[EXERCISE]:
Give back exactly the stretch of data below from the line holding "On-site supports national" through the line holding "2011 -- Jun", both ends included, and leave the remaining lines out.

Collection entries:
[Start of section]
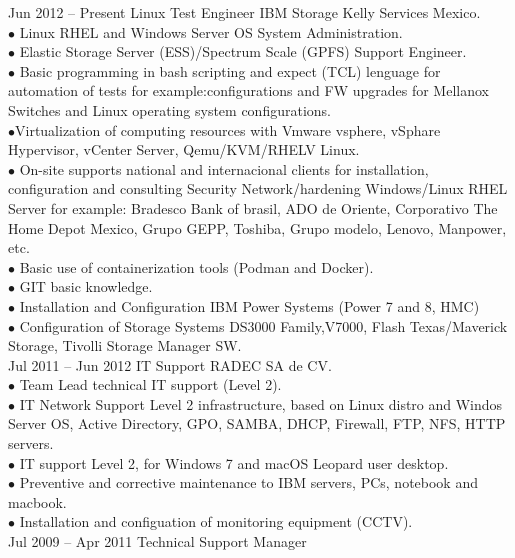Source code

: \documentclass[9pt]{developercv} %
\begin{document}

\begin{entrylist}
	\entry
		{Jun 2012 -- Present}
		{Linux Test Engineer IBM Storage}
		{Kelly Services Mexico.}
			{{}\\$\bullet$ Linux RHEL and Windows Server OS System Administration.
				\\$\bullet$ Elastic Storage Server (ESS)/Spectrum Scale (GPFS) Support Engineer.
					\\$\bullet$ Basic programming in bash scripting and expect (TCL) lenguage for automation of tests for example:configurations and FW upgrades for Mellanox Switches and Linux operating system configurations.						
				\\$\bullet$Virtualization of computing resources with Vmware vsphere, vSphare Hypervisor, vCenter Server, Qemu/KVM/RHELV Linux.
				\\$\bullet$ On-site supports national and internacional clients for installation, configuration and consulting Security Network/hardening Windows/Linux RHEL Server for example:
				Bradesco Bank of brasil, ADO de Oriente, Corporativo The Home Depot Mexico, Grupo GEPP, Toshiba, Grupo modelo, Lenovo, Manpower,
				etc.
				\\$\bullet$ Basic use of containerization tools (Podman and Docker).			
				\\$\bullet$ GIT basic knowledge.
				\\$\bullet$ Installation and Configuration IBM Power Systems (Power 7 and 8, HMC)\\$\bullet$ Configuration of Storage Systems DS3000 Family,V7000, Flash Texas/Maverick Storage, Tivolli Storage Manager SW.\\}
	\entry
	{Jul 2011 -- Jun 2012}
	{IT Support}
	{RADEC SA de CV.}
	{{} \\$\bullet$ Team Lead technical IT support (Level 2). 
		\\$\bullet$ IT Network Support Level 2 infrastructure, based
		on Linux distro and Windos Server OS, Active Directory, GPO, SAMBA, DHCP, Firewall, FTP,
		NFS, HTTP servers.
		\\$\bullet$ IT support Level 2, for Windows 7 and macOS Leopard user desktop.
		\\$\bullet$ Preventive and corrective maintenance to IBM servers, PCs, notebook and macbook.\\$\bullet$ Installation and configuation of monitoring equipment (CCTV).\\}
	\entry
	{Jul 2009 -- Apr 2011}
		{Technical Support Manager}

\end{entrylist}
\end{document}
[End of section]
[Start of section]
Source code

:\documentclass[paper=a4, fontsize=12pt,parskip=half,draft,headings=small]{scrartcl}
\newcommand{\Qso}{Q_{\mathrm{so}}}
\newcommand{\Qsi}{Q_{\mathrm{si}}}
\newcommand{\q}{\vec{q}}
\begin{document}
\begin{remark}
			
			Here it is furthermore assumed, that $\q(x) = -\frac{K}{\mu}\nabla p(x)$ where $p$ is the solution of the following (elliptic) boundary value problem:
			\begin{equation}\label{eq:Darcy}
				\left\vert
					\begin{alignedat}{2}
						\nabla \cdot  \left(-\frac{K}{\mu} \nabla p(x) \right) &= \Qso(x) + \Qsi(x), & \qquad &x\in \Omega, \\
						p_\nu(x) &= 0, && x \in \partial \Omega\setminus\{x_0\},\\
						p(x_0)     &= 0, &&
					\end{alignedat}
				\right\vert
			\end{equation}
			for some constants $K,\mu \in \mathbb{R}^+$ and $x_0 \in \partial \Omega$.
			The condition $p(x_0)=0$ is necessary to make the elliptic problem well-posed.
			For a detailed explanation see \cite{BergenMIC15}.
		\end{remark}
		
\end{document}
[End of section]
[WRITTEN RESPONSE]:
				\\$\bullet$ On-site supports national and internacional clients for installation, configuration and consulting Security Network/hardening Windows/Linux RHEL Server for example:
				Bradesco Bank of brasil, ADO de Oriente, Corporativo The Home Depot Mexico, Grupo GEPP, Toshiba, Grupo modelo, Lenovo, Manpower,
				etc.
				\\$\bullet$ Basic use of containerization tools (Podman and Docker).			
				\\$\bullet$ GIT basic knowledge.
				\\$\bullet$ Installation and Configuration IBM Power Systems (Power 7 and 8, HMC)\\$\bullet$ Configuration of Storage Systems DS3000 Family,V7000, Flash Texas/Maverick Storage, Tivolli Storage Manager SW.\\}
	\entry
	{Jul 2011 -- Jun 2012}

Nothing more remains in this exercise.